■ **What is expected**: Where the string "Number" occurs in a line of the entries below, copy that line.

+++ Supplied data +++

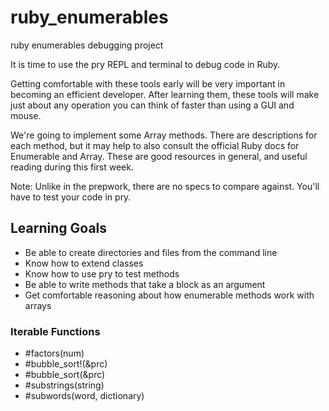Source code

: # ruby_enumerables
ruby enumerables debugging project

It is time to use the pry REPL and terminal to debug code in Ruby.

Getting comfortable with these tools early will be very important in becoming an efficient developer. After learning them, these tools will make just about any operation you can think of faster than using a GUI and mouse.

We're going to implement some Array methods. There are descriptions for each method, but it may help to also consult the official Ruby docs for Enumerable and Array. These are good resources in general, and useful reading during this first week.

Note: Unlike in the prepwork, there are no specs to compare against. You'll have to test your code in pry.

## Learning Goals
* Be able to create directories and files from the command line
* Know how to extend classes
* Know how to use pry to test methods
* Be able to write methods that take a block as an argument
* Get comfortable reasoning about how enumerable methods work with arrays

### Iterable Functions
* #factors(num)
* #bubble_sort!(&prc)
* #bubble_sort(&prc)
* #substrings(string)
* #subwords(word, dictionary)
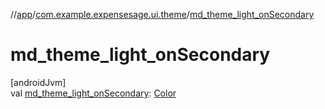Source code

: //[app](../../index.md)/[com.example.expensesage.ui.theme](index.md)/[md_theme_light_onSecondary](md_theme_light_on-secondary.md)

# md_theme_light_onSecondary

[androidJvm]\
val [md_theme_light_onSecondary](md_theme_light_on-secondary.md): [Color](https://developer.android.com/reference/kotlin/androidx/compose/ui/graphics/Color.html)
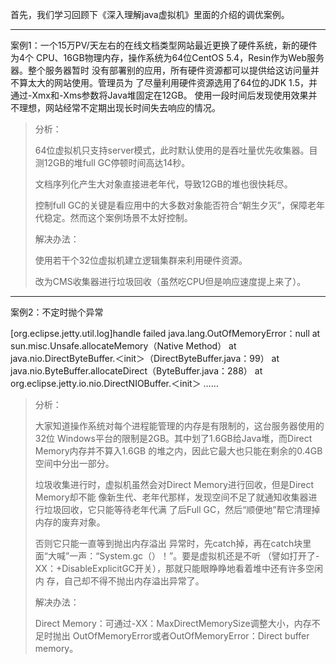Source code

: 首先，我们学习回顾下《深入理解java虚拟机》里面的介绍的调优案例。

------



案例1：一个15万PV/天左右的在线文档类型网站最近更换了硬件系统，新的硬件为4个 CPU、16GB物理内存，操作系统为64位CentOS 5.4，Resin作为Web服务器。整个服务器暂时 没有部署别的应用，所有硬件资源都可以提供给这访问量并不算太大的网站使用。管理员为 了尽量利用硬件资源选用了64位的JDK 1.5，并通过-Xmx和-Xms参数将Java堆固定在12GB。 使用一段时间后发现使用效果并不理想，网站经常不定期出现长时间失去响应的情况。 

> 分析：
>
> 64位虚拟机只支持server模式，此时默认使用的是吞吐量优先收集器。目测12GB的堆full GC停顿时间高达14秒。
>
> 文档序列化产生大对象直接进老年代，导致12GB的堆也很快耗尽。
>
> 控制full GC的关键是看应用中的大多数对象能否符合“朝生夕灭”，保障老年代稳定。然而这个案例场景不太好控制。
>
> 解决办法：
>
> 使用若干个32位虚拟机建立逻辑集群来利用硬件资源。 
>
> 改为CMS收集器进行垃圾回收（虽然吃CPU但是响应速度提上来了）。

------

案例2：不定时抛个异常

[org.eclipse.jetty.util.log]handle failed java.lang.OutOfMemoryError：null at sun.misc.Unsafe.allocateMemory（Native Method） at java.nio.DirectByteBuffer.＜init＞（DirectByteBuffer.java：99） at java.nio.ByteBuffer.allocateDirect（ByteBuffer.java：288） at org.eclipse.jetty.io.nio.DirectNIOBuffer.＜init＞ ……

> 分析：
>
> 大家知道操作系统对每个进程能管理的内存是有限制的，这台服务器使用的32位 Windows平台的限制是2GB。其中划了1.6GB给Java堆，而Direct Memory内存并不算入1.6GB 的堆之内，因此它最大也只能在剩余的0.4GB空间中分出一部分。
>
> 垃圾收集进行时，虚拟机虽然会对Direct Memory进行回收，但是Direct Memory却不能 像新生代、老年代那样，发现空间不足了就通知收集器进行垃圾回收，它只能等待老年代满 了后Full GC，然后“顺便地”帮它清理掉内存的废弃对象。
>
> 否则它只能一直等到抛出内存溢出 异常时，先catch掉，再在catch块里面“大喊”一声：“System.gc（）！”。要是虚拟机还是不听 （譬如打开了-XX：+DisableExplicitGC开关），那就只能眼睁睁地看着堆中还有许多空闲内 存，自己却不得不抛出内存溢出异常了。
>
> 解决办法：
>
> Direct Memory：可通过-XX：MaxDirectMemorySize调整大小，内存不足时抛出 OutOfMemoryError或者OutOfMemoryError：Direct buffer memory。 





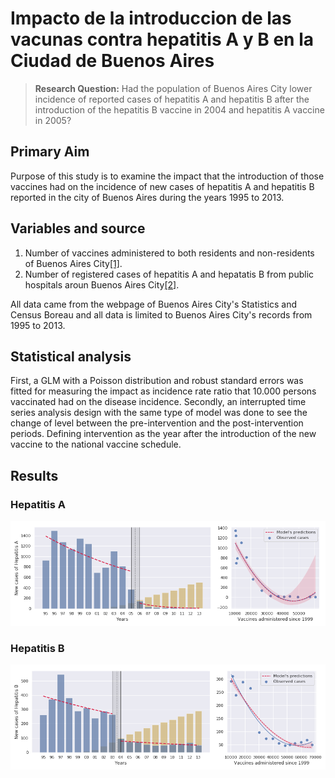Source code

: # Impacto de la introduccion de las vacunas contra hepatitis A y B en la Ciudad de Buenos Aires

> **Research Question:** Had the population of Buenos Aires City lower incidence of reported cases of hepatitis A and hepatitis B after the introduction of the hepatitis B vaccine in 2004 and hepatitis A vaccine in 2005?

## Primary Aim

Purpose of this study is to examine the impact that the introduction of those vaccines had on the incidence of new cases of hepatitis A and hepatitis B reported in the city of Buenos Aires during the years 1995 to 2013.

## Variables and source

1. Number of vaccines administered to both residents and non-residents of Buenos Aires City[[1]](www.estadisticaciudad.gob.ar/eyc/?p=28782).
2. Number of registered cases of hepatitis A and hepatatis B from public hospitals aroun Buenos Aires City[[2]](http://www.estadisticaciudad.gob.ar/eyc/?p=28834).

All data came from the webpage of Buenos Aires City's Statistics and Census Boreau and all data is limited to Buenos Aires City's records from 1995 to 2013.

## Statistical analysis

First, a GLM with a Poisson distribution and robust standard errors was fitted for measuring the impact as incidence rate ratio that 10.000 persons vaccinated had on the disease incidence. Secondly, an interrupted time series analysis design with the same type of model was done to see the change of level between the pre-intervention and the post-intervention periods. Defining intervention as the year after the introduction of the new vaccine to the national vaccine schedule.

## Results

### Hepatitis A

![Hepatitis A: Figure 1](img/hepAfig.png?raw=true)

### Hepatitis B

![Hepatitis B: Figure 1](img/hepBfig.png?raw=true)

+++

■ **Answer for this exercise**:
1. Number of vaccines administered to both residents and non-residents of Buenos Aires City[[1]](www.estadisticaciudad.gob.ar/eyc/?p=28782).
2. Number of registered cases of hepatitis A and hepatatis B from public hospitals aroun Buenos Aires City[[2]](http://www.estadisticaciudad.gob.ar/eyc/?p=28834).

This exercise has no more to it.